On 20 April 2010, the Macondo blowout in the U.S. Gulf of Mexico killed 11 men, burned and sank the Deepwater Horizon drilling rig, and devastated the Gulf. Investigative authorities queried mechanical systems, operating decisions, corporate cultures, safety procedures, and testimony by survivors, academics, experts, and executives. Meanwhile, industry personnel need succinct, non-litigious, technical answers to fundamental questions about the cause of the blowout for application to future projects. Such answers define the specific mechanics, actions, and decisions on the rig that collectively opened a pathway into a cased-and-cemented deep-water wellbore and allowed hydrocarbons to flow unobserved from a high-pressure reservoir to eventually erupt over the derrick and continue even after the blowout preventers were closed.
To unravel the cause of the blowout, data during the well's final hours are assessed and defined using petroleum-engineering fundamentals, including wellbore mechanics, hydrodynamics, inflow performance, fluid properties, well-control principles, etc. The chain of events thus revealed includes forming an annulus-to-wellbore leak, exacerbating the leak, testing and declaring the well secure, causing the well to flow, and allowing the well to flow until too late, even for the blowout preventers. The technical assessment leads to conclusions that define those factors that contributed to the blowout, as well as to those that caused the blowout.

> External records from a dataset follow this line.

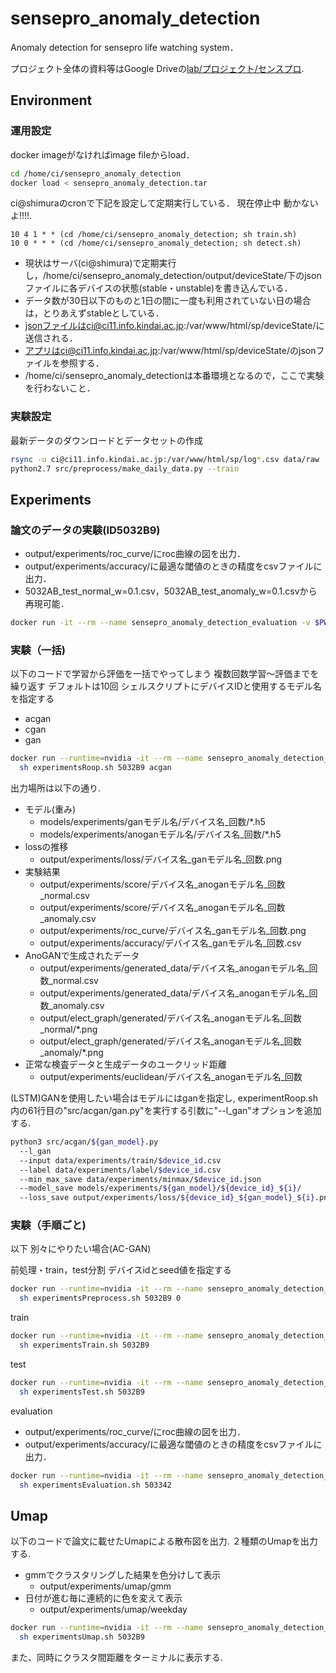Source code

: # sensepro_anomaly_detection

Anomaly detection for sensepro life watching system．

プロジェクト全体の資料等はGoogle Driveの[lab/プロジェクト/センスプロ](https://drive.google.com/drive/u/0/folders/1ZDGCE8IGZrwjf0DMM8UYymZv4dlZ9dM1).

## Environment

### 運用設定

docker imageがなければimage fileからload．

```zsh
cd /home/ci/sensepro_anomaly_detection
docker load < sensepro_anomaly_detection.tar
```

ci@shimuraのcronで下記を設定して定期実行している．
現在停止中 動かないよ!!!!.

```cron
10 4 1 * * (cd /home/ci/sensepro_anomaly_detection; sh train.sh)
10 0 * * * (cd /home/ci/sensepro_anomaly_detection; sh detect.sh)
```

- 現状はサーバ(ci@shimura)で定期実行し，/home/ci/sensepro_anomaly_detection/output/deviceState/下のjsonファイルに各デバイスの状態(stable・unstable)を書き込んでいる．
- データ数が30日以下のものと1日の間に一度も利用されていない日の場合は，とりあえずstableとしている．
- jsonファイルはci@ci11.info.kindai.ac.jp:/var/www/html/sp/deviceState/に送信される．
- アプリはci@ci11.info.kindai.ac.jp:/var/www/html/sp/deviceState/のjsonファイルを参照する．
- /home/ci/sensepro_anomaly_detectionは本番環境となるので，ここで実験を行わないこと．

### 実験設定

最新データのダウンロードとデータセットの作成

```zsh
rsync -u ci@ci11.info.kindai.ac.jp:/var/www/html/sp/log*.csv data/raw
python2.7 src/preprocess/make_daily_data.py --train
```

## Experiments

### 論文のデータの実験(ID5032B9)

- output/experiments/roc_curve/にroc曲線の図を出力．
- output/experiments/accuracy/に最適な閾値のときの精度をcsvファイルに出力．
- 5032AB_test_normal_w=0.1.csv，5032AB_test_anomaly_w=0.1.csvから再現可能．

```zsh
docker run -it --rm --name sensepro_anomaly_detection_evaluation -v $PWD:/workspace -w /workspace sensepro_anomaly_detection sh experimentsEvaluation.sh 5032B9
```

### 実験（一括)

以下のコードで学習から評価を一括でやってしまう 
複数回数学習～評価までを繰り返す デフォルトは10回
シェルスクリプトにデバイスIDと使用するモデル名を指定する 
- acgan
- cgan
- gan

```zsh
docker run --runtime=nvidia -it --rm --name sensepro_anomaly_detection_preprocess -v $PWD:/workspace -w /workspace minamotofordocker/sensepro_anomaly_detection 
  sh experimentsRoop.sh 5032B9 acgan
```

出力場所は以下の通り.
- モデル(重み)
  - models/experiments/ganモデル名/デバイス名_回数/*.h5
  - models/experiments/anoganモデル名/デバイス名_回数/*.h5
- lossの推移
  - output/experiments/loss/デバイス名_ganモデル名_回数.png
- 実験結果
  - output/experiments/score/デバイス名_anoganモデル名_回数_normal.csv
  - output/experiments/score/デバイス名_anoganモデル名_回数_anomaly.csv
  - output/experiments/roc_curve/デバイス名_ganモデル名_回数.png
  - output/experiments/accuracy/デバイス名_ganモデル名_回数.csv
- AnoGANで生成されたデータ
  - output/experiments/generated_data/デバイス名_anoganモデル名_回数_normal.csv
  - output/experiments/generated_data/デバイス名_anoganモデル名_回数_anomaly.csv
  - output/elect_graph/generated/デバイス名_anoganモデル名_回数_normal/*.png
  - output/elect_graph/generated/デバイス名_anoganモデル名_回数_anomaly/*.png
- 正常な検査データと生成データのユークリッド距離
  - output/experiments/euclidean/デバイス名_anoganモデル名_回数



(LSTM)GANを使用したい場合はモデルにはganを指定し,
experimentRoop.sh内の61行目の"src/acgan/gan.py"を実行する引数に"--l_gan"オプションを追加する.

```zsh
python3 src/acgan/${gan_model}.py 
  --l_gan
  --input data/experiments/train/$device_id.csv 
  --label data/experiments/label/$device_id.csv 
  --min_max_save data/experiments/minmax/$device_id.json 
  --model_save models/experiments/${gan_model}/${device_id}_${i}/ 
  --loss_save output/experiments/loss/${device_id}_${gan_model}_${i}.png 
```

### 実験（手順ごと)

以下 別々にやりたい場合(AC-GAN)

前処理・train，test分割
デバイスidとseed値を指定する

```zsh
docker run --runtime=nvidia -it --rm --name sensepro_anomaly_detection_preprocess -v $PWD:/workspace -w /workspace minamotofordocker/sensepro_anomaly_detection 
  sh experimentsPreprocess.sh 5032B9 0
```

train

```zsh
docker run --runtime=nvidia -it --rm --name sensepro_anomaly_detection_train -v $PWD:/workspace -w /workspace minamotofordocker/sensepro_anomaly_detection 
  sh experimentsTrain.sh 5032B9
```

test

```zsh
docker run --runtime=nvidia -it --rm --name sensepro_anomaly_detection_test -v $PWD:/workspace -w /workspace minamotofordocker/sensepro_anomaly_detection 
  sh experimentsTest.sh 5032B9
```

evaluation

- output/experiments/roc_curve/にroc曲線の図を出力．
- output/experiments/accuracy/に最適な閾値のときの精度をcsvファイルに出力．

```zsh
docker run --runtime=nvidia -it --rm --name sensepro_anomaly_detection_evaluation -v $PWD:/workspace -w /workspace minamotofordocker/sensepro_anomaly_detection 
  sh experimentsEvaluation.sh 503342
```

## Umap

以下のコードで論文に載せたUmapによる散布図を出力.
２種類のUmapを出力する.
- gmmでクラスタリングした結果を色分けして表示
  - output/experiments/umap/gmm
- 日付が進む毎に連続的に色を変えて表示
  - output/experiments/umap/weekday

```zsh
docker run --runtime=nvidia -it --rm --name sensepro_anomaly_detection_umap -v $PWD:/workspace -w /workspace minamotofordocker/sensepro_anomaly_detection 
  sh experimentsUmap.sh 5032B9
```

また、同時にクラスタ間距離をターミナルに表示する.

From the presentation, SPE members and a wider audience from across the industry and beyond will see by example the necessity and importance of applying petroleum-engineering and process-management fundamentals to day-to-day drilling work, in real time, both in the office and on the rig. From the Macondo assessment, a process-interruption protocol is defined, which can be applied to wells around the world, whether deep or shallow, onshore or offshore.